Between the line containing "## Dependencies" and the line containing "###### Thank you" lies a run of lines; give that run again exactly, with both of those lines, and nothing else from the entries below.
AVAILABLE DATA Block Start
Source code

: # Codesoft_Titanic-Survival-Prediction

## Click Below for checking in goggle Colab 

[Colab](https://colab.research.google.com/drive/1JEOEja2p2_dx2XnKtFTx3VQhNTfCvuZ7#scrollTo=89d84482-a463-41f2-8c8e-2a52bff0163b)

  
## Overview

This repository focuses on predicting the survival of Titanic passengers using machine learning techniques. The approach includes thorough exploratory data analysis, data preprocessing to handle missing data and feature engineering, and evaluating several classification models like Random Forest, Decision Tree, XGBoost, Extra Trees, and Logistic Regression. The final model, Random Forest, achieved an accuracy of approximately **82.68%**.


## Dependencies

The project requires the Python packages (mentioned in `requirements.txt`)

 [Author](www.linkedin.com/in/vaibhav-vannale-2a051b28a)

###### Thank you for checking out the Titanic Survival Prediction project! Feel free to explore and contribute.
AVAILABLE DATA Block End
AVAILABLE DATA Block Start
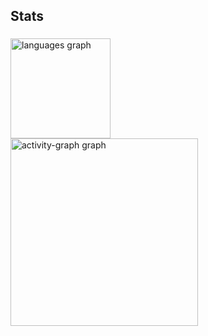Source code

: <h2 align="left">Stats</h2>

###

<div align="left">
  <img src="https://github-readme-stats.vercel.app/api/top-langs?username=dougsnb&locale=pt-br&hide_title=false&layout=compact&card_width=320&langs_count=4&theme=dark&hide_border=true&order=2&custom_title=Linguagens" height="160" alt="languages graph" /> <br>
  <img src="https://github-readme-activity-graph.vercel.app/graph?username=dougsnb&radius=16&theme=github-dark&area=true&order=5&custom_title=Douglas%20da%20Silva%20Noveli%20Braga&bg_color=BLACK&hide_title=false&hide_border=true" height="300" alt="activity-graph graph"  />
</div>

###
AVAILABLE DATA Block End
SOLUTION FOR THIS EXERCISE:
## Dependencies

The project requires the Python packages (mentioned in `requirements.txt`)

 [Author](www.linkedin.com/in/vaibhav-vannale-2a051b28a)

###### Thank you for checking out the Titanic Survival Prediction project! Feel free to explore and contribute.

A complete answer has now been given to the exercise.